MATERIAL PROVIDED Start Marker

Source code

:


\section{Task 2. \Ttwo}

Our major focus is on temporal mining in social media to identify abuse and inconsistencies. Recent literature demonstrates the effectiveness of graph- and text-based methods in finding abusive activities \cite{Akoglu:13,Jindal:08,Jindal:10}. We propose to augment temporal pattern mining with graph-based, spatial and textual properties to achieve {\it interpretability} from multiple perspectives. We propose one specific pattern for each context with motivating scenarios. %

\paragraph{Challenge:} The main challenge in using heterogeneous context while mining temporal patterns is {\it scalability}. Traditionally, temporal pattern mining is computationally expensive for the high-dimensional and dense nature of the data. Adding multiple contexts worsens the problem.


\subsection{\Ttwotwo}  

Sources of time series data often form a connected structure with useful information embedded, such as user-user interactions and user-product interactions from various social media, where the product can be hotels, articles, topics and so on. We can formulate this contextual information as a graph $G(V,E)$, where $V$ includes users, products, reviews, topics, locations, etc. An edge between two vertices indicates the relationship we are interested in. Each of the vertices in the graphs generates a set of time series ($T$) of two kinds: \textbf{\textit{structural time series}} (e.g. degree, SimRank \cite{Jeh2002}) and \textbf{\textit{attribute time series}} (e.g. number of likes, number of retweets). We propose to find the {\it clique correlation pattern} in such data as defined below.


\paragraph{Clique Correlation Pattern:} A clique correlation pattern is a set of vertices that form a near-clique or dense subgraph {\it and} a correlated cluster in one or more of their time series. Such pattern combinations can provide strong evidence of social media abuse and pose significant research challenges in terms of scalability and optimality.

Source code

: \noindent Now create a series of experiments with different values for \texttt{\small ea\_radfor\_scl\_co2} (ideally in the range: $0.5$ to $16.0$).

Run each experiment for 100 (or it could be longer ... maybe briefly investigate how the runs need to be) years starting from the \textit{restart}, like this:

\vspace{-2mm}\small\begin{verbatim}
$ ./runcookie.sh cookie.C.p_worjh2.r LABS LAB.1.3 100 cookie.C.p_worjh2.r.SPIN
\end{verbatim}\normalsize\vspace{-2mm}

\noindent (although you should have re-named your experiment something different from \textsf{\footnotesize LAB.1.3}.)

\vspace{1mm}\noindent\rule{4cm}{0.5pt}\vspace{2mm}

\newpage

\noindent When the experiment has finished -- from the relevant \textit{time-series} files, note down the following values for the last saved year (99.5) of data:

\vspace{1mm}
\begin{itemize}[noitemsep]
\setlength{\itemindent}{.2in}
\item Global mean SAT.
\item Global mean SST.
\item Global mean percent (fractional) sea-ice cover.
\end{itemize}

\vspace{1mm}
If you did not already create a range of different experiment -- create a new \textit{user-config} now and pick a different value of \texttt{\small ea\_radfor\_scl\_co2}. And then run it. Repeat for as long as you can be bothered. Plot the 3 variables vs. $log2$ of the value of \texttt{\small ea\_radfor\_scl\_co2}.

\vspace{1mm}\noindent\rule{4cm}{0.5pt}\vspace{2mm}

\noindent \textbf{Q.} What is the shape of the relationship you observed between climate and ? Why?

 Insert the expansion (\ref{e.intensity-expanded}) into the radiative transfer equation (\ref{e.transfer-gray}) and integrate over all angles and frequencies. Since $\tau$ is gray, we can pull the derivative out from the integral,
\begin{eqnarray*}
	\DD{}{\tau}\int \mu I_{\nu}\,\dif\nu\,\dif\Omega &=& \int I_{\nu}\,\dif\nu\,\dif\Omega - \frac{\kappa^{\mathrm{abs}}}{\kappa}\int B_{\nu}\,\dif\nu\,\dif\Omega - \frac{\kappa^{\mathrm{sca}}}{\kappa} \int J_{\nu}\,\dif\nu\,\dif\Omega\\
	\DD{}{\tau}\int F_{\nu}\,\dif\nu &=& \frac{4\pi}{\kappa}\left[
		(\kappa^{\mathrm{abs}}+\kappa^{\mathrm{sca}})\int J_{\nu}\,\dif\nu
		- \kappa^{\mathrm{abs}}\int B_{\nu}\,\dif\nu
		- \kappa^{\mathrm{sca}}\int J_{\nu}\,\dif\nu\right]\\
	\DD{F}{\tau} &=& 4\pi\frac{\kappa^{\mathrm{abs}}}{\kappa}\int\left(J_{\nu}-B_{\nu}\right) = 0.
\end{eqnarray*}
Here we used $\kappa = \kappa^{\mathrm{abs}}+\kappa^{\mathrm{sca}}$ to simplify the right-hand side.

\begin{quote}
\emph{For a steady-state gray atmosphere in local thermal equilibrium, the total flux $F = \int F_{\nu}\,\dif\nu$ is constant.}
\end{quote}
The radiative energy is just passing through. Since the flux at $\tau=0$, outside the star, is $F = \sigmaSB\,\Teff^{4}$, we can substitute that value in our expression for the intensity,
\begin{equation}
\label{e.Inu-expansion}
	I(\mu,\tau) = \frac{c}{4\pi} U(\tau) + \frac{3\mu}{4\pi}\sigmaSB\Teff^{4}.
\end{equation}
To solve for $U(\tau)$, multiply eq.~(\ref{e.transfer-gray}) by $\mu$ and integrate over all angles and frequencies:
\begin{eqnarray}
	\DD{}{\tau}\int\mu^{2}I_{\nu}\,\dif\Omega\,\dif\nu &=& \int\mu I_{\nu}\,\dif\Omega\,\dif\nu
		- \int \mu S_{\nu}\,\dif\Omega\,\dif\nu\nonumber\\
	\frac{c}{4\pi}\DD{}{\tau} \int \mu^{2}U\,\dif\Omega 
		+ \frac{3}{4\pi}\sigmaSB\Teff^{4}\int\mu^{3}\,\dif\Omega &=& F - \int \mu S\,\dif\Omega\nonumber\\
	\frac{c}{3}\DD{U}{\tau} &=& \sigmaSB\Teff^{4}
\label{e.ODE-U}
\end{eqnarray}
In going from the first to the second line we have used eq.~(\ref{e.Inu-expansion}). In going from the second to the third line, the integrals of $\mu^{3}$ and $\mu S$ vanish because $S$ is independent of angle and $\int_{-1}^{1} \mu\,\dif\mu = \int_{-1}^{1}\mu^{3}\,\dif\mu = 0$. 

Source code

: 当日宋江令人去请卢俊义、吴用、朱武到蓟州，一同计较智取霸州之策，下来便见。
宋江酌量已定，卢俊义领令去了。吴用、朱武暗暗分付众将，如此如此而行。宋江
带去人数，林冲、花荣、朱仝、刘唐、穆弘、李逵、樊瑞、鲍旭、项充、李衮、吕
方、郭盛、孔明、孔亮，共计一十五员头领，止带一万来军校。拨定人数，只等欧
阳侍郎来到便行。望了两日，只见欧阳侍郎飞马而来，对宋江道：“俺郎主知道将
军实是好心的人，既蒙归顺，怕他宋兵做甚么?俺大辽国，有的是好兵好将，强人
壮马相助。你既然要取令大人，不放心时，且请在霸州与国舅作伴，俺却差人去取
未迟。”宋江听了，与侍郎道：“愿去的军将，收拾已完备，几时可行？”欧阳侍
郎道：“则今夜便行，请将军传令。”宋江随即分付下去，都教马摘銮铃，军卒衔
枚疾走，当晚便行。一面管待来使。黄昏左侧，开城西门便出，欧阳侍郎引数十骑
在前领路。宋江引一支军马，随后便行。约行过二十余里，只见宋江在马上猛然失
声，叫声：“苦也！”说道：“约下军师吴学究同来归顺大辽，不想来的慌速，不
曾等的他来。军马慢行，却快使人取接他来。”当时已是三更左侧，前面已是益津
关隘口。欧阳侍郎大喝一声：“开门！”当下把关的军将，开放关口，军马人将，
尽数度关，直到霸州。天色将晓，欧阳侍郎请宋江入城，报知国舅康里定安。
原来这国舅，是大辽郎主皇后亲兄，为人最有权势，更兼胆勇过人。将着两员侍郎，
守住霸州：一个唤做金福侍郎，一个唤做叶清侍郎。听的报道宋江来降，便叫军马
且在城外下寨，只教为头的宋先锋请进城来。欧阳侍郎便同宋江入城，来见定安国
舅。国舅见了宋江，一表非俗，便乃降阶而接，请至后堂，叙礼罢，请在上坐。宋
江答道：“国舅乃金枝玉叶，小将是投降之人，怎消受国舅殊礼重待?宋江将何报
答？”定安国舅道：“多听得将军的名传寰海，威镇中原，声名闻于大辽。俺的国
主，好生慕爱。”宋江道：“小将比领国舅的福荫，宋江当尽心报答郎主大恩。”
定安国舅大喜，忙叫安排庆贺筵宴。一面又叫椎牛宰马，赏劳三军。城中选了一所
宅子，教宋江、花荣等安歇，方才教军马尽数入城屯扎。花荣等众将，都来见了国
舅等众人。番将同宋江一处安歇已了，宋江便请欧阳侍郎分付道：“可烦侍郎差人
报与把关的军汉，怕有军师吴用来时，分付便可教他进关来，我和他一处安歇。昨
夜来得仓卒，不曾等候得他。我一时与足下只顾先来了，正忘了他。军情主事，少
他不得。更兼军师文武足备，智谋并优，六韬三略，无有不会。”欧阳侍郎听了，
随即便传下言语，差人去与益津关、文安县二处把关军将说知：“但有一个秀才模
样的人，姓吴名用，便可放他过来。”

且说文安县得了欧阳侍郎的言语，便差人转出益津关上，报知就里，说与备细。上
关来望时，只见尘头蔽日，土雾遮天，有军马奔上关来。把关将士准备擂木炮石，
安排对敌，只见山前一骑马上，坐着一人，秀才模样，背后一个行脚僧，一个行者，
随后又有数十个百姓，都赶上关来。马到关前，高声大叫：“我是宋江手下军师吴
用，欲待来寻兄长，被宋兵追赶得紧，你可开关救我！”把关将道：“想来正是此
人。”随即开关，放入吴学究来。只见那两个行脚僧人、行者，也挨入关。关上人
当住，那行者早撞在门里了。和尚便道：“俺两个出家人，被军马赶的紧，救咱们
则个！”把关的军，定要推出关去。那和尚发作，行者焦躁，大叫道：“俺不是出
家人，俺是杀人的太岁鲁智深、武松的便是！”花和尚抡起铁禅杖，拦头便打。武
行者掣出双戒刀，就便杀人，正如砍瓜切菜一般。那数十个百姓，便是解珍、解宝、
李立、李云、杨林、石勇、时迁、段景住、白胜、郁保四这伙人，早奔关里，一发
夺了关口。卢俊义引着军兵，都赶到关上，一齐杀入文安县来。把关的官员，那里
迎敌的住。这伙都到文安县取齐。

MATERIAL PROVIDED End Marker

• _PROBLEM_:
Would you please return all lines of the data that include the word "mathrm"?

• _ANSWER TO THE EXERCISE_:
	\DD{}{\tau}\int \mu I_{\nu}\,\dif\nu\,\dif\Omega &=& \int I_{\nu}\,\dif\nu\,\dif\Omega - \frac{\kappa^{\mathrm{abs}}}{\kappa}\int B_{\nu}\,\dif\nu\,\dif\Omega - \frac{\kappa^{\mathrm{sca}}}{\kappa} \int J_{\nu}\,\dif\nu\,\dif\Omega\\
		(\kappa^{\mathrm{abs}}+\kappa^{\mathrm{sca}})\int J_{\nu}\,\dif\nu
		- \kappa^{\mathrm{abs}}\int B_{\nu}\,\dif\nu
		- \kappa^{\mathrm{sca}}\int J_{\nu}\,\dif\nu\right]\\
	\DD{F}{\tau} &=& 4\pi\frac{\kappa^{\mathrm{abs}}}{\kappa}\int\left(J_{\nu}-B_{\nu}\right) = 0.
Here we used $\kappa = \kappa^{\mathrm{abs}}+\kappa^{\mathrm{sca}}$ to simplify the right-hand side.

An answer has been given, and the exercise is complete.